The job market down under has been remarkably resilient so far … this morning’s unemployment report hammered home another win for Glenn Stevens and co., who continue to manage monetary policy the way that the objective economists out there admire.

The Australian markets received a bullish surprise in October’s employment numbers which saw a 34,000 increase while official Unemployment registered unchanged at 4.3%.

With a cooling global market for metals and energy commodities, no one seriously expects that unemployment levels won’t rise in the coming months. In a statement today Deputy Prime Minister Julia Gillard acknowledged the positive job data but cautioned that "while we are better placed than most other countries, Australia is not immune from the global financial crisis. The global crisis will impact on growth and employment here, and the government does expect to see unemployment rise."
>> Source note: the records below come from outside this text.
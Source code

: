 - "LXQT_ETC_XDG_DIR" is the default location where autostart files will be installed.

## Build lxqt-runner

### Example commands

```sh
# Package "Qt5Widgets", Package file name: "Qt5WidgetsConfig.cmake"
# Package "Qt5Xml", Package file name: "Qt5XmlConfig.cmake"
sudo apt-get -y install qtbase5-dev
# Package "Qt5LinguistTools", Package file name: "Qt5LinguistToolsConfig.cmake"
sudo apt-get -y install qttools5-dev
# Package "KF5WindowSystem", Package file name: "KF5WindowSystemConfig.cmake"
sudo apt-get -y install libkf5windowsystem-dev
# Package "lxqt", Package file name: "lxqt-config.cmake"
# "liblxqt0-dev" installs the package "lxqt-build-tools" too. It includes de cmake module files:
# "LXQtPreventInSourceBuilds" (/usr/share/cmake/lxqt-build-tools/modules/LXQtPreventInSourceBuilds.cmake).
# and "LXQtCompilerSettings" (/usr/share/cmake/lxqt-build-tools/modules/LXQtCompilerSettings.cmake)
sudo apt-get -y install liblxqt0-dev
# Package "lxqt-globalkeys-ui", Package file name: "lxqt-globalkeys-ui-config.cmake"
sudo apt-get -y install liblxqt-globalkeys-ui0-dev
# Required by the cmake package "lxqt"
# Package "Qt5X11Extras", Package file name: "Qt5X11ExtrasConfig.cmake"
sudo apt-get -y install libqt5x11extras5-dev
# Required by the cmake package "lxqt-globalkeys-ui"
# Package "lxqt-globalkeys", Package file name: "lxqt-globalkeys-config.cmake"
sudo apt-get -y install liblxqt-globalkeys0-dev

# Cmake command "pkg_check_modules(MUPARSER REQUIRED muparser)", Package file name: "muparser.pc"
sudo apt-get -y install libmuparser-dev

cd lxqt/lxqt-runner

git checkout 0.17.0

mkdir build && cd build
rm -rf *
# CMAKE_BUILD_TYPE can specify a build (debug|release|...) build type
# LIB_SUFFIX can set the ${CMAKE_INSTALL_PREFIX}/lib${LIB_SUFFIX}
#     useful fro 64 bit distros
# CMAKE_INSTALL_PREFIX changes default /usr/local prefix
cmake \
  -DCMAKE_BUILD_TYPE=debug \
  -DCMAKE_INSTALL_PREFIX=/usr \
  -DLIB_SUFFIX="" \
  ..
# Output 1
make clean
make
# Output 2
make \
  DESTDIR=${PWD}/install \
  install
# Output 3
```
We are long Australia via the EWA ETF. Despite the reality of slowing demand for commodities and a volatile currency environment we continue to think that the market there is among the strongest in the developed world.
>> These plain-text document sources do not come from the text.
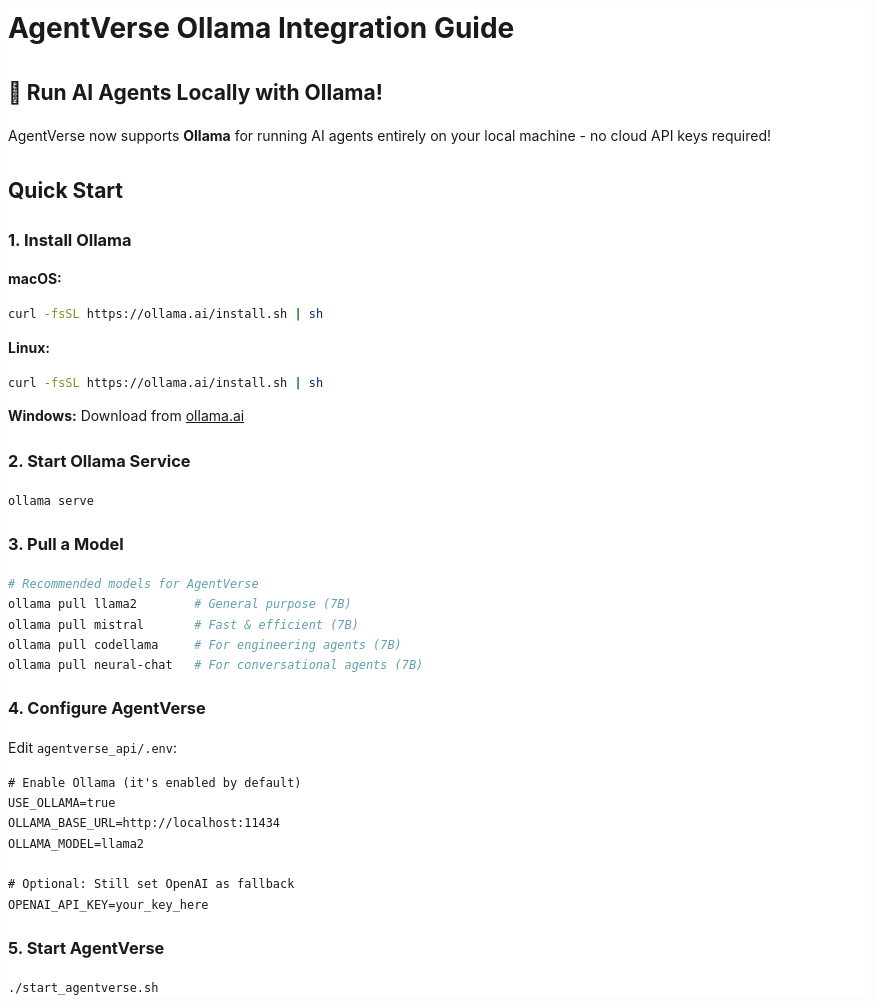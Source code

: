 # AgentVerse Ollama Integration Guide

## 🦙 Run AI Agents Locally with Ollama!

AgentVerse now supports **Ollama** for running AI agents entirely on your local machine - no cloud API keys required!

## Quick Start

### 1. Install Ollama

**macOS:**
```bash
curl -fsSL https://ollama.ai/install.sh | sh
```

**Linux:**
```bash
curl -fsSL https://ollama.ai/install.sh | sh
```

**Windows:**
Download from [ollama.ai](https://ollama.ai/download)

### 2. Start Ollama Service
```bash
ollama serve
```

### 3. Pull a Model
```bash
# Recommended models for AgentVerse
ollama pull llama2        # General purpose (7B)
ollama pull mistral       # Fast & efficient (7B) 
ollama pull codellama     # For engineering agents (7B)
ollama pull neural-chat   # For conversational agents (7B)
```

### 4. Configure AgentVerse
Edit `agentverse_api/.env`:
```env
# Enable Ollama (it's enabled by default)
USE_OLLAMA=true
OLLAMA_BASE_URL=http://localhost:11434
OLLAMA_MODEL=llama2

# Optional: Still set OpenAI as fallback
OPENAI_API_KEY=your_key_here
```

### 5. Start AgentVerse
```bash
./start_agentverse.sh
```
If you have been reading our work since we started, you know that we have been fans of central bank chief, Glenn Stevens, for a long time now. Under Steven’s management the Reserve Bank held rates high while the Australian economy experienced the biggest market boom in decades. Now, with metal and energy prices slashed back to 2007 price levels, Stevens has room to maneuver that poorly prepared market students like Ben Bernanke do not. So far, his recent rate cuts appear to be providing a soft landing down under.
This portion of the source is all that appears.